1880年代から始まっていたハワイや北米への移民に続いて1908年、笠戸丸がブラジルに向けて出航する。このブラジル移民開始から100年を過ぎて、大都市サンパウロにおける日系コミュニティの歩みと現在を丹念に追う本が「移民がつくった街 サンパウロ東洋街」(根川幸男、東京大学出版会2020)である。この時代、19世紀末から20世紀初頭にかけては、世界を人が動く時代であった。背景には渡航する側の不景気と新天地の労働需要もあったが、それだけではない。時代が新たな場所でのチャレンジを誘ったとも言える。

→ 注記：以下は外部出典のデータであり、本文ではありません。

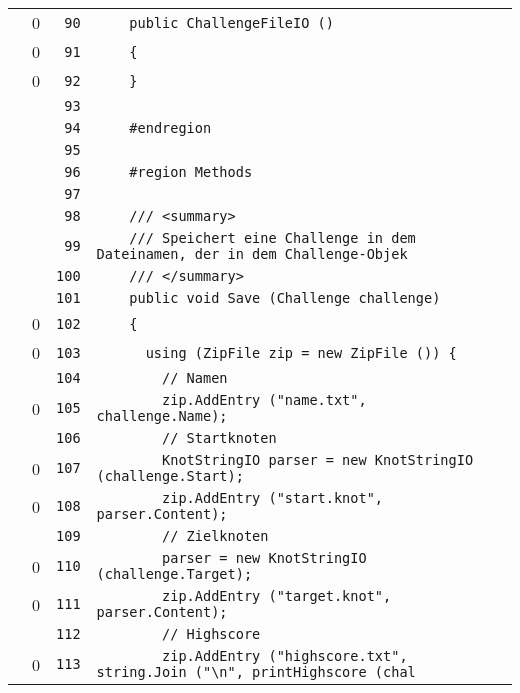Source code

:\documentclass[a4paper,10pt]{article}
\begin{document}
\begin{longtable}[l]{lrrl}
\cellcolor{red} & 0 & \verb~90~ & \verb~    public ChallengeFileIO ()~\\
\cellcolor{red} & 0 & \verb~91~ & \verb~    {~\\
\cellcolor{red} & 0 & \verb~92~ & \verb~    }~\\
\cellcolor{gray} &  & \verb~93~ & \verb~~\\
\cellcolor{gray} &  & \verb~94~ & \verb~    #endregion~\\
\cellcolor{gray} &  & \verb~95~ & \verb~~\\
\cellcolor{gray} &  & \verb~96~ & \verb~    #region Methods~\\
\cellcolor{gray} &  & \verb~97~ & \verb~~\\
\cellcolor{gray} &  & \verb~98~ & \verb~    /// <summary>~\\
\cellcolor{gray} &  & \verb~99~ & \verb~    /// Speichert eine Challenge in dem Dateinamen, der in dem Challenge-Objek~\\
\cellcolor{gray} &  & \verb~100~ & \verb~    /// </summary>~\\
\cellcolor{gray} &  & \verb~101~ & \verb~    public void Save (Challenge challenge)~\\
\cellcolor{red} & 0 & \verb~102~ & \verb~    {~\\
\cellcolor{red} & 0 & \verb~103~ & \verb~      using (ZipFile zip = new ZipFile ()) {~\\
\cellcolor{gray} &  & \verb~104~ & \verb~        // Namen~\\
\cellcolor{red} & 0 & \verb~105~ & \verb~        zip.AddEntry ("name.txt", challenge.Name);~\\
\cellcolor{gray} &  & \verb~106~ & \verb~        // Startknoten~\\
\cellcolor{red} & 0 & \verb~107~ & \verb~        KnotStringIO parser = new KnotStringIO (challenge.Start);~\\
\cellcolor{red} & 0 & \verb~108~ & \verb~        zip.AddEntry ("start.knot", parser.Content);~\\
\cellcolor{gray} &  & \verb~109~ & \verb~        // Zielknoten~\\
\cellcolor{red} & 0 & \verb~110~ & \verb~        parser = new KnotStringIO (challenge.Target);~\\
\cellcolor{red} & 0 & \verb~111~ & \verb~        zip.AddEntry ("target.knot", parser.Content);~\\
\cellcolor{gray} &  & \verb~112~ & \verb~        // Highscore~\\
\cellcolor{red} & 0 & \verb~113~ & \verb~        zip.AddEntry ("highscore.txt", string.Join ("\n", printHighscore (chal~\\

\end{longtable}
\end{document}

もともと農地開拓を目指した日本からの移民は、やがてサンパウロのコンデ・デ・サルゼーダス通りに拠点を見出し、この都市発展を支え、日系人コミュニティのプレゼンスを高めてゆく。戦後は隣接するリベルダーデ地区に重心を移し、そのなかで4つの「新伝統行事」(花祭り、七夕祭りなど)を創始する。これは、1960年代から70年代にかけての、「準拠集団としての日本を参照しながら都市化した日系住民たちが現在自分たちのいる場所に意味を与えてゆく」作業である(引用)。こうした高揚はブラジル以外のエスニックコミュニティでも起こっていた。

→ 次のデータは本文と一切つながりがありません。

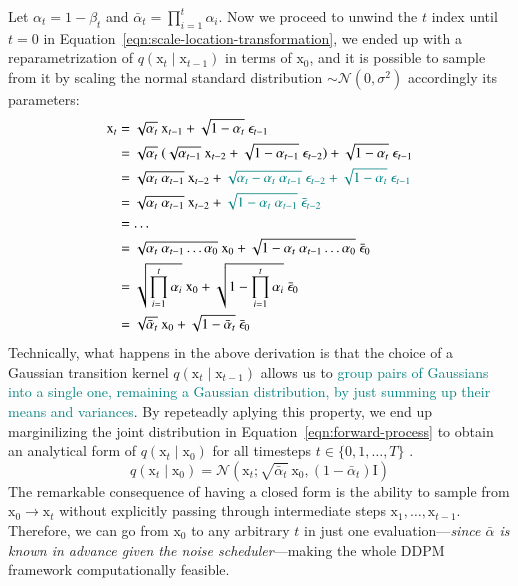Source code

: \noindent Let $\alpha_{t}=1 - \beta_{t}$ and $\bar{\alpha}_{t}=\prod_{i=1}^{t}\alpha_{i}$. Now we proceed to unwind the $t$ index until $t=0$ in Equation~\ref{eqn:scale-location-transformation}, we ended up with a reparametrization of $q(\mathrm{x}_{t}\mid\mathrm{x}_{t-1})$ in terms of $\mathrm{x}_{0}$, and it is possible to sample from it by scaling the normal standard distribution $\sim \mathcal{N}(0, \sigma^2)$ accordingly its parameters:
\begin{equation}\label{eqn:reparameterization-trick}
    \begin{split}
            \mathrm{x}_{t} & = \sqrt{\alpha_{t}}~\mathrm{x}_{t-1} + \sqrt{1-\alpha_{t}}~\epsilon_{t-1} \\
             & = \sqrt{\alpha_{t}}~(\sqrt{\alpha_{t-1}}~\mathrm{x}_{t-2} + \sqrt{1 - \alpha_{t-1}}~\epsilon_{t-2}) + \sqrt{1-\alpha_{t}}~\epsilon_{t-1} \\
             &= \sqrt{\alpha_{t}~\alpha_{t-1}}~\mathrm{x}_{t-2} + \textcolor{teal}{\sqrt{\alpha_{t} - \alpha_{t}~\alpha_{t-1}}~\epsilon_{t-2} + \sqrt{1-\alpha_{t}}~\epsilon_{t-1}} \\
             &= \sqrt{\alpha_{t}~\alpha_{t-1}}~\mathrm{x}_{t-2} + \textcolor{teal}{\sqrt{1 - \alpha_{t}~\alpha_{t-1}}~\bar{\epsilon}_{t-2}} \\
             &= \dots \\
             &= \sqrt{\alpha_{t}~\alpha_{t-1}\dots\alpha_{0}}~\mathrm{x}_{0} + \sqrt{1 - \alpha_{t}~\alpha_{t-1}\dots\alpha_{0}}~\bar{\epsilon}_{0} \\
             &= \sqrt{\prod_{i=1}^{t}\alpha_{i}}~\mathrm{x}_{0} + \sqrt{1 - \prod_{i=1}^{t}\alpha_{i}}~\bar{\epsilon}_{0} \\
             &= \sqrt{\bar{\alpha}_{t}}~\mathrm{x}_{0} + \sqrt{1 - \bar{\alpha}_
             {t}}~\bar{\epsilon}_{0} 
    \end{split}
\end{equation}
Technically, what happens in the above derivation is that the choice of a Gaussian transition kernel $q(\mathrm{x}_{t}\mid\mathrm{x}_{t-1})$ allows us to
\textcolor{teal}{group pairs of Gaussians into a single one, remaining a Gaussian distribution, by just summing up their means and variances}.  By repeteadly aplying this property, we end up marginilizing the joint distribution in Equation~\ref{eqn:forward-process} to obtain an analytical form of $q(\mathrm{x}_{t}\mid \mathrm{x}_{0})$ for all timesteps $t\in\{0, 1, \dots, T\}$ . 
\begin{equation}\label{eqn:marginilize_q_xt_on_x0}
    q(\mathrm{x}_{t}\mid \mathrm{x}_{0}) = \mathcal{N}(\mathrm{x}_{t};\sqrt{\bar{\alpha}_{t}}~\mathrm{x}_{0}, (1-\bar{\alpha}_{t})\mathrm{I})
\end{equation}
The remarkable consequence of having a closed form is the ability to sample from $\mathrm{x}_{0}\rightarrow \mathrm{x}_{t}$ without explicitly passing through intermediate steps $\mathrm{x}_{1}, \dots, \mathrm{x}_{t-1}$. Therefore, we can go from $\mathrm{x}_{0}$ to any arbitrary $t$ in just one evaluation---\textit{since $\bar{\alpha}$ is known in advance given the noise scheduler}---making the whole DDPM framework computationally feasible.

サンパウロの取り組みは、日系が当地で根を下ろしたことの証でもある。リーダーであった田中義数や水本毅らが、この地区で「東洋街」と名付けた長期的・包摂的な地域づくりを構想したのは大きな功績である。やがて80年代に至り、多文化主義的な言説がサンパウロの特質として語られるようになった。そこから現在に至るまで、日系が作り出したカルチュアは、この都市だけでなくブラジルに必須のエンジンとなっている。

この本は、サンパウロでのチャレンジや知恵の創出は、同時代の日本の歩んだ道のりと重ねあわせることで理解が深まる。同時に、日本国内におけるエスニックなコミュニティの可能性についても示唆を与えている。